Lucas and Walliams were not overnight hits; they toiled away for several years on the comedy circuit before Little Britain took off in 2003. "Success came to us at an age where we could enjoy it," Lucas reflects. "We went through a lot of hard times, so we appreciate success all the more now." The Little Britain live show - seen by almost a million people in this country in the past 14 months - is now heading for Australia. After that, Lucas and Walliams will be making a version of the sketch show for a US network. Little Britain, the show with the parochial title, is becoming a global phenomenon. "Even when I was in Romania [where The Wind in the Willows was filmed]," Lucas recalls, "people would come up to me and say how much they loved it."

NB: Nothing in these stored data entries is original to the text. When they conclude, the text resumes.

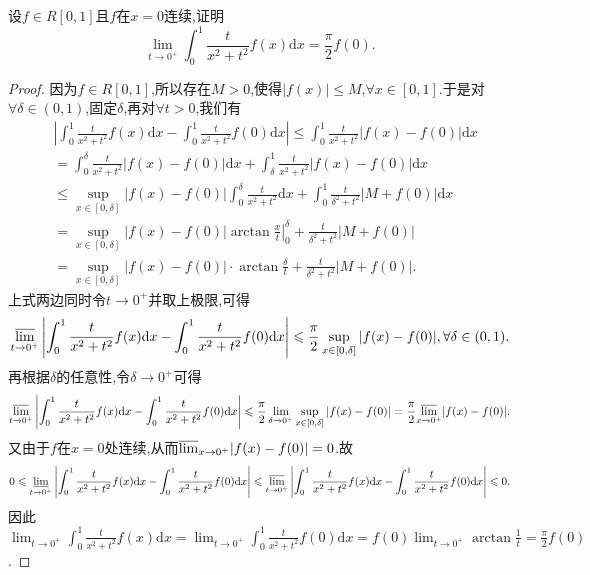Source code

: \documentclass[../../main.tex]{subfiles}
\begin{document}
\begin{example}[$\,\,$Possion核]\label{example:Possion核}
设\(f\in R[0,1]\)且\(f\)在\(x = 0\)连续,证明
\[
\lim_{t\rightarrow 0^+} \int_0^1{\frac{t}{x^2+t^2}f(x)\mathrm{d}x}=\frac{\pi}{2}f(0).
\]
\end{example}
\begin{proof}
因为\(f\in R[0,1]\),所以存在\(M > 0\),使得\(\vert f(x)\vert\leqslant M\),\(\forall x\in [0,1]\).于是对\(\forall\delta\in(0,1)\),固定\(\delta\),再对\(\forall t > 0\),我们有
\begin{align*}
&\left|\int_0^1\frac{t}{x^2 + t^2}f(x)\mathrm{d}x - \int_0^1\frac{t}{x^2 + t^2}f(0)\mathrm{d}x\right| \leqslant \int_0^1\frac{t}{x^2 + t^2}\vert f(x) - f(0)\vert \mathrm{d}x\\
&= \int_0^{\delta}\frac{t}{x^2 + t^2}\vert f(x) - f(0)\vert \mathrm{d}x + \int_{\delta}^1\frac{t}{x^2 + t^2}\vert f(x) - f(0)\vert \mathrm{d}x\\
&\leqslant \sup_{x\in[0,\delta]}\vert f(x) - f(0)\vert\int_0^{\delta}\frac{t}{x^2 + t^2}\mathrm{d}x + \int_0^1\frac{t}{\delta^2 + t^2}\vert M + f(0)\vert \mathrm{d}x\\
&= \sup_{x\in[0,\delta]}\vert f(x) - f(0)\vert\left.\arctan\frac{x}{t}\right|_{0}^{\delta} + \frac{t}{\delta^2 + t^2}\vert M + f(0)\vert\\
&= \sup_{x\in[0,\delta]}\vert f(x) - f(0)\vert\cdot\arctan\frac{\delta}{t} + \frac{t}{\delta^2 + t^2}\vert M + f(0)\vert.
\end{align*}
上式两边同时令\(t\rightarrow 0^+\)并取上极限,可得
\[
{\varlimsup_{t\rightarrow 0^+}}\left|\int_0^1\frac{t}{x^2 + t^2}f(x)\mathrm{d}x - \int_0^1\frac{t}{x^2 + t^2}f(0)\mathrm{d}x\right| \leqslant \frac{\pi}{2}\sup_{x\in[0,\delta]}\vert f(x) - f(0)\vert, \forall\delta\in(0,1).
\]
再根据\(\delta\)的任意性,令\(\delta\rightarrow 0^+\)可得
\[
{\varlimsup_{t\rightarrow 0^+}}\left|\int_0^1\frac{t}{x^2 + t^2}f(x)\mathrm{d}x - \int_0^1\frac{t}{x^2 + t^2}f(0)\mathrm{d}x\right| \leqslant \frac{\pi}{2}\lim_{\delta\rightarrow 0^+}\sup_{x\in[0,\delta]}\vert f(x) - f(0)\vert = \frac{\pi}{2}{\varlimsup_{x\rightarrow 0^+}}\vert f(x) - f(0)\vert.
\]
又由于\(f\)在\(x = 0\)处连续,从而\({\varlimsup_{x\rightarrow 0^+}}\vert f(x) - f(0)\vert = 0\).故
\[
0\leqslant \underset{t\rightarrow 0^+}{{\varliminf }}\left| \int_0^1{\frac{t}{x^2+t^2}f(x)\mathrm{d}x}-\int_0^1{\frac{t}{x^2+t^2}f(0)\mathrm{d}x} \right|\leqslant {\varlimsup_{t\rightarrow 0^+} }\left| \int_0^1{\frac{t}{x^2+t^2}f(x)\mathrm{d}x}-\int_0^1{\frac{t}{x^2+t^2}f(0)\mathrm{d}x} \right|\leqslant 0.
\]
因此\(\lim_{t\rightarrow 0^+}\int_0^1\frac{t}{x^2 + t^2}f(x)\mathrm{d}x = \lim_{t\rightarrow 0^+}\int_0^1\frac{t}{x^2 + t^2}f(0)\mathrm{d}x = f(0)\lim_{t\rightarrow 0^+}\arctan\frac{1}{t} = \frac{\pi}{2}f(0)\).
\end{proof}
\end{document}

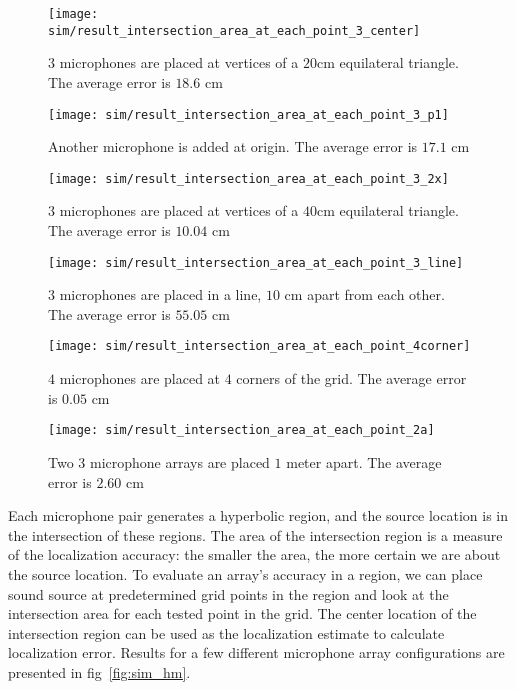 \begin{figure*}[]
  \centering
  \begin{subfigure}[]{.3\textwidth}
    \texttt{[image: sim/result\_intersection\_area\_at\_each\_point\_3\_center]}
    \caption{$3$ microphones are placed at vertices of a $20$cm equilateral triangle. The average error is $18.6$ cm}
    \label{fig:sim_hm_3}
  \end{subfigure}
  \begin{subfigure}[]{.3\textwidth}
    \texttt{[image: sim/result\_intersection\_area\_at\_each\_point\_3\_p1]}
    \caption{Another microphone is added at origin. The average error is $17.1$ cm}
    \label{fig:sim_hm_3_p1}
  \end{subfigure}
  \begin{subfigure}[]{.3\textwidth}
    \texttt{[image: sim/result\_intersection\_area\_at\_each\_point\_3\_2x]}
    \caption{$3$ microphones are placed at vertices of a $40$cm equilateral triangle. The average error is $10.04$ cm}
    \label{fig:sim_hm_3_2x}
  \end{subfigure}
  \begin{subfigure}[]{.3\textwidth}
    \texttt{[image: sim/result\_intersection\_area\_at\_each\_point\_3\_line]}
    \caption{$3$ microphones are placed in a line, $10$ cm apart from each other. The average error is $55.05$ cm}
    \label{fig:sim_hm_3_line}
  \end{subfigure}
  \begin{subfigure}[]{.3\textwidth}
    \texttt{[image: sim/result\_intersection\_area\_at\_each\_point\_4corner]}
    \caption{$4$ microphones are placed at $4$ corners of the grid. The average error is $0.05$ cm}
    \label{fig:sim_hm_4}
  \end{subfigure}
  \begin{subfigure}[]{.3\textwidth}
    \texttt{[image: sim/result\_intersection\_area\_at\_each\_point\_2a]}
    \caption{Two $3$ microphone arrays are placed $1$ meter apart. The average error is $2.60$ cm}
    \label{fig:sim_hm_2_array}
  \end{subfigure}
  \caption{Error heatmap for different array configurations}
  \label{fig:sim_hm}
\end{figure*}

Each microphone pair generates a hyperbolic region, and the source location is in the intersection of these regions. The area of the intersection region is a measure of the localization accuracy: the smaller the area, the more certain we are about the source location. To evaluate an array's accuracy in a region, we can place sound source at predetermined grid points in the region and look at the intersection area for each tested point in the grid. The center location of the intersection region can be used as the localization estimate to calculate localization error. Results for a few different microphone array configurations are presented in fig~\ref{fig:sim_hm}.

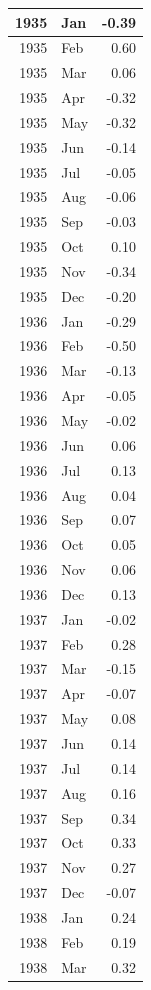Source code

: \documentclass[
]{article}
\begin{document}
\begin{table}[H]
\begin{tabular}[t]{r|l|r}
\hline
1935 & Jan & -0.39\\
\hline
1935 & Feb & 0.60\\
\hline
1935 & Mar & 0.06\\
\hline
1935 & Apr & -0.32\\
\hline
1935 & May & -0.32\\
\hline
1935 & Jun & -0.14\\
\hline
1935 & Jul & -0.05\\
\hline
1935 & Aug & -0.06\\
\hline
1935 & Sep & -0.03\\
\hline
1935 & Oct & 0.10\\
\hline
1935 & Nov & -0.34\\
\hline
1935 & Dec & -0.20\\
\hline
1936 & Jan & -0.29\\
\hline
1936 & Feb & -0.50\\
\hline
1936 & Mar & -0.13\\
\hline
1936 & Apr & -0.05\\
\hline
1936 & May & -0.02\\
\hline
1936 & Jun & 0.06\\
\hline
1936 & Jul & 0.13\\
\hline
1936 & Aug & 0.04\\
\hline
1936 & Sep & 0.07\\
\hline
1936 & Oct & 0.05\\
\hline
1936 & Nov & 0.06\\
\hline
1936 & Dec & 0.13\\
\hline
1937 & Jan & -0.02\\
\hline
1937 & Feb & 0.28\\
\hline
1937 & Mar & -0.15\\
\hline
1937 & Apr & -0.07\\
\hline
1937 & May & 0.08\\
\hline
1937 & Jun & 0.14\\
\hline
1937 & Jul & 0.14\\
\hline
1937 & Aug & 0.16\\
\hline
1937 & Sep & 0.34\\
\hline
1937 & Oct & 0.33\\
\hline
1937 & Nov & 0.27\\
\hline
1937 & Dec & -0.07\\
\hline
1938 & Jan & 0.24\\
\hline
1938 & Feb & 0.19\\
\hline
1938 & Mar & 0.32\\

\end{tabular}
\end{table}
\end{document}
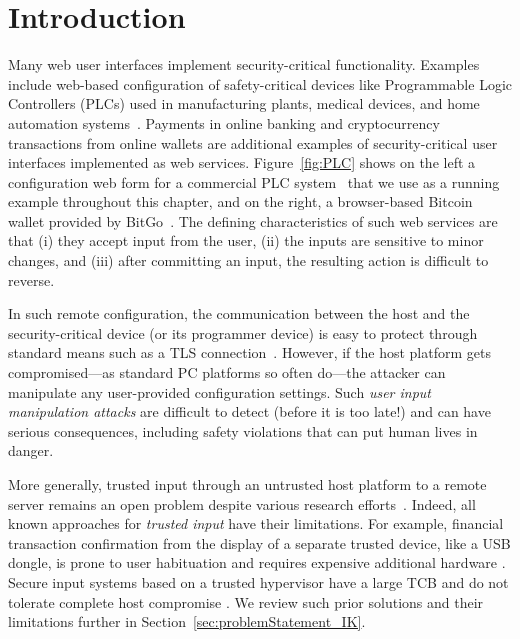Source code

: \section{Introduction}
\label{sec:introduction}

Many web user interfaces implement security-critical functionality. Examples include web-based configuration of safety-critical devices like Programmable Logic Controllers (PLCs) used in manufacturing plants, medical devices, and home automation systems~\cite{7306669,siemens,siemens2,schneider}. Payments in online banking and cryptocurrency transactions from online wallets are additional examples of security-critical user interfaces implemented as web services. Figure~\ref{fig:PLC} shows on the left a configuration web form for a commercial PLC system~\cite{controlbyweb} that we use as a running example throughout this chapter, and on the right, a browser-based Bitcoin wallet provided by BitGo~\cite{bitgo}. The defining characteristics of such web services are that (i) they accept input from the user, (ii) the inputs are sensitive to minor changes, and (iii) after committing an input, the resulting action is difficult to reverse.

In such remote configuration, the communication between the host and the security-critical device (or its programmer device) is easy to protect through standard means such as a TLS connection~\cite{dierks2008transport}. However, if the host platform gets compromised---as standard PC platforms so often do---the attacker can manipulate any user-provided configuration settings. Such \emph{user input manipulation attacks} are difficult to detect (before it is too late!) and can have serious consequences, including safety violations that can put human lives in danger.


More generally, trusted input through an untrusted host platform to a remote server remains an open problem despite various research efforts~\cite{weiser2017sgxio,utp,zhou2012building,wimpyKernel,gyrus,weigold2011}. Indeed, all known approaches for \emph{trusted input} have their limitations. For example, financial transaction confirmation from the display of a separate trusted device, like a USB dongle, is prone to user habituation and requires expensive additional hardware \cite{weigold2011}. Secure input systems based on a trusted hypervisor have a large TCB and do not tolerate complete host compromise \cite{weiser2017sgxio}. We review such prior solutions and their limitations further in Section~\ref{sec:problemStatement_IK}.




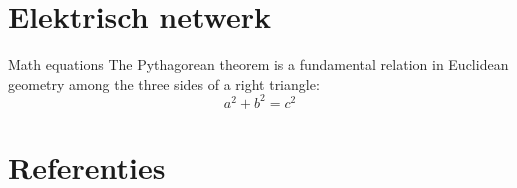 \documentclass{beamer}
\begin{document}
\section{Elektrisch netwerk}
		\begin{block}{Math equations}
			The Pythagorean theorem is a fundamental relation in Euclidean geometry among the three sides of a right triangle:
			\pause 
			\begin{equation}
				a^{2}+b^{2}=c^{2}
			\end{equation}  
		\end{block}   



\section*{Referenties}	


	
	



\begin{frame}	
\end{frame}
\end{document}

Lucas was recently granted the ultimate celebrity accolade: an appearance on Desert Island Discs. "I was very humbled to be asked," he says. "But it was really difficult to choose just eight records. For weeks, I was flapping around, thinking, 'Oh my God, I've got no Abba!'.

"But I'm sure Benny and Bjorn will get over it. And, in the end, doing the programme was no great hardship. After all," he adds with a self-mocking laugh, "what actor doesn't enjoy talking about himself for hours on end?"